Pausing in the middle of the walk,
she comfortably tucked under her arm an unwieldy bundle
she carried, and added, with the shrewdness which was
the result of a long and painful experience with human
nature: “It’s funny ain’t
it? how downright mulish your ma can be
when she wants to?”
“I can’t do a thing on
earth with her,” answered Gabriella in distress.
“You have more influence over her than I have,
Miss Polly.”
Miss Polly, who had the composed and
efficient bearing of a machine, shook her head discouragingly
as she opened the gate and passed out.
“I reckon she’s set for
good and all,” she remarked emphatically, and
went on her way.
“Mother, it’s time to
stop sewing and think about supper,” called
Gabriella gaily, as she ran into the room and bent
to kiss her mother, who turned a flat, soft cheek
in her direction, and remarked gloomily: “Gabriella,
you’ve had a visitor.”
Not for worlds would Mrs. Carr have
surrendered to the disarming cheerfulness of her daughter’s
manner; for since Gabriella had gone to work in a
shop, her mother’s countenance implied that she
was piously resigned to disgrace as well as to poverty.

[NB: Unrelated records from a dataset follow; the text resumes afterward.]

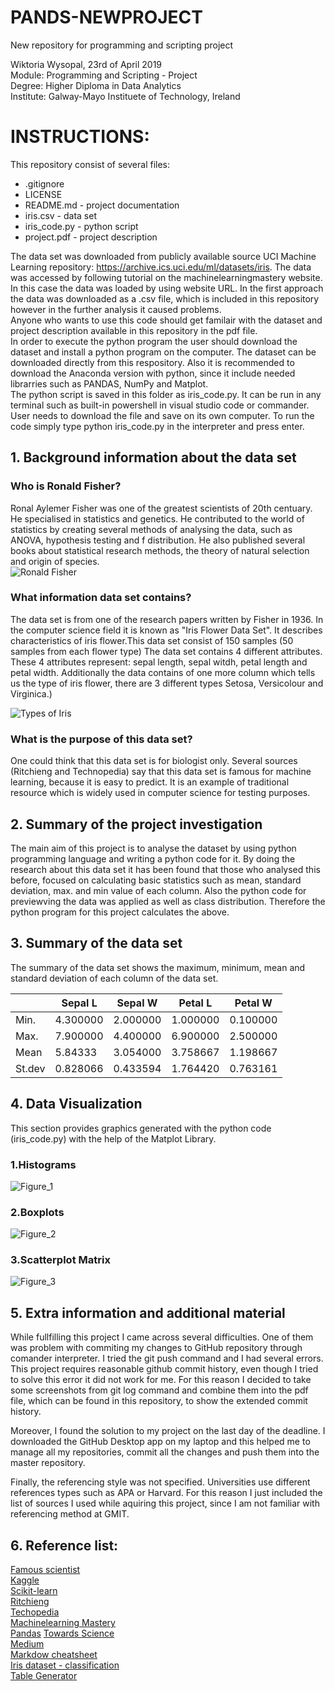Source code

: # PANDS-NEWPROJECT
New repository for programming and scripting project

Wiktoria Wysopal, 23rd of April 2019  
Module: Programming and Scripting - Project  
Degree: Higher Diploma in Data Analytics  
Institute: Galway-Mayo Instituete of Technology, Ireland  

# INSTRUCTIONS:

This repository consist of several files:  
* .gitignore
* LICENSE
* README.md - project documentation
* iris.csv - data set
* iris_code.py - python script
* project.pdf - project description


The data set was downloaded from publicly available source UCI Machine Learning repository: https://archive.ics.uci.edu/ml/datasets/iris. The data was accessed by following tutorial on the machinelearningmastery website. In this case the data was loaded by using website URL. In the first approach the data was downloaded as a .csv file, which is included in this repository however in the further analysis it caused problems.  
Anyone who wants to use this code should get familair with the dataset and project description available in this repository in the pdf file.  
In order to execute the python program the user should download the dataset and install a python program on the computer. The dataset can be downloaded directly from this respository. Also it is recommended to download the Anaconda version with python, since it include needed librarries such as PANDAS, NumPy and Matplot.    
The python script is saved in this folder as iris_code.py. It can be run in any terminal such as built-in powershell in visual studio code or commander. User needs to download the file and save on its own computer. To run the code simply type python iris_code.py in the interpreter and press enter.  


## 1. Background information about the data set

### Who is Ronald Fisher? 
Ronal Aylemer Fisher was one of the greatest scientists of 20th centuary. He specialised in statistics and genetics. He contributed to the world of statistics by creating several methods of analysing the data, such as ANOVA, hypothesis testing and f distribution. He also published several books about statistical research methods, the theory of natural selection and origin of species.   
![Ronald Fisher](https://www.ecured.cu/images/0/09/Sir_Ronald_Fisher_2.jpg)

### What information data set contains?
The data set is from one of the research papers written by Fisher in 1936. In the computer science field it is known as "Iris Flower Data Set". It describes characteristics of iris flower.This data set consist of 150 samples (50 samples from each flower type) The data set contains 4 different attributes. These 4 attributes represent: sepal length, sepal witdh, petal length and petal width. Additionally the data contains of one more column which tells us the type of iris flower, there are 3 different types Setosa, Versicolour and Virginica.)  

![Types of Iris](https://i1.wp.com/dataaspirant.com/wp-content/uploads/2017/01/irises.png?w=600)

### What is the purpose of this data set?
One could think that this data set is for biologist only. Several sources (Ritchieng and Technopedia) say that this data set is famous for machine learning, because it is easy to predict. It is an example of traditional resource which is widely used in computer science for testing purposes.

## 2. Summary of the project investigation
The main aim of this project is to analyse the dataset by using python programming language and writing a python code for it. By doing the research about this data set it has been found that those who analysed this before, focused on calculating basic statistics such as mean, standard deviation, max. and min value of each column. Also the python code for previewving the data was applied as well as class distribution. Therefore the python program for this project calculates the above. 

## 3. Summary of the data set  
The summary of the data set shows the maximum, minimum, mean and standard deviation of each column of the data set.  

|        	| Sepal L  	| Sepal W  	| Petal L  	| Petal W  	|
|--------	|----------	|----------	|----------	|----------	|
| Min.   	| 4.300000 	| 2.000000 	| 1.000000 	| 0.100000 	|
| Max.   	| 7.900000 	| 4.400000 	| 6.900000 	| 2.500000 	|
| Mean   	| 5.84333  	| 3.054000 	| 3.758667 	| 1.198667 	|
| St.dev 	| 0.828066 	| 0.433594 	| 1.764420 	| 0.763161 	|  

## 4. Data Visualization
This section provides graphics generated with the python code (iris_code.py) with the help of the Matplot Library.
### 1.Histograms  
![Figure_1](https://user-images.githubusercontent.com/47478462/56869563-12395b00-69fa-11e9-8fe4-33e172fe7dc3.png)
### 2.Boxplots  
![Figure_2](https://user-images.githubusercontent.com/47478462/56869650-e8ccff00-69fa-11e9-9c94-15bf09ed1a89.png)
### 3.Scatterplot Matrix  
![Figure_3](https://user-images.githubusercontent.com/47478462/56869651-ef5b7680-69fa-11e9-9dc6-09fe63280a61.png)

## 5. Extra information and additional material
While fullfilling this project I came across several difficulties. One of them was problem with commiting my changes to GitHub repository through comander interpreter. I tried the git push command and I had several errors. This project requires reasonable github commit history, even though I tried to solve this error it did not work for me. For this reason I decided to take some screenshots from git log command and combine them into the pdf file, which can be found in this repository, to show the extended commit history.  

Moreover, I found the solution to my project on the last day of the deadline. I downloaded the GitHub Desktop app on my laptop and this helped me to manage all my repositories, commit all the changes and push them into the master repository.  

Finally, the referencing style was not specified. Universities use different references types such as APA or Harvard. For this reason I just included the list of sources I used while aquiring this project, since I am not familiar with referencing method at GMIT.  

## 6. Reference list:
[Famous scientist](https://www.famousscientists.org/ronald-fisher/)  
[Kaggle](https://www.kaggle.com/arshid/iris-flower-dataset)  
[Scikit-learn](https://scikit-learn.org/stable/auto_examples/datasets/plot_iris_dataset.html)  
[Ritchieng](https://www.ritchieng.com/machine-learning-iris-dataset/)  
[Techopedia](https://www.techopedia.com/definition/32880/iris-flower-data-set)  
[Machinelearning Mastery](https://machinelearningmastery.com/machine-learning-in-python-step-by-step/)  
[Pandas](https://pandas.pydata.org/pandas-docs/stable/getting_started/10min.html) 
[Towards Science](https://towardsdatascience.com/introduction-to-data-visualization-in-python-89a54c97fbed)  
[Medium](https://medium.com/codebagng/basic-analysis-of-the-iris-data-set-using-python-2995618a6342)  
[Markdow cheatsheet](https://github.com/adam-p/markdown-here/wiki/Markdown-Cheatsheet)  
[Iris dataset - classification](https://stackoverflow.com/questions/53077801/iris-dataset-machine-learning-classification-model)  
[Table Generator](https://www.tablesgenerator.com/markdown_tables)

It was inconceivable to her that any girl with Berkeley
blood in her veins could be so utterly devoid of proper
pride as Gabriella had proved herself to be; and the
shock of this discovery had left a hurt look in her
face. There were days when she hardly spoke to
the girl, when refusing food, she opened her lips
only to moisten her thread, when the slow tears seemed
forever welling between her reddened eyelids.
As they had just passed through one of these painful
periods, Gabriella was surprised to find that, for
the moment at least, her mother appeared to have forgotten
her righteous resentment. Though it could hardly
be said that Mrs. Carr spoke cheerfully since
cheerfulness was foreign to her nature at
least she had spoken. Of her own accord, unquestioned
and unurged, she had volunteered a remark to her daughter;
and Gabriella felt that, for a brief respite, the
universe had ceased to be menacing.
“Gabriella, you have had a visitor,”
repeated Mrs. Carr, and it was clear that her sorrow
(she never yielded to passion) had been overcome by
a natural human eagerness to tell her news.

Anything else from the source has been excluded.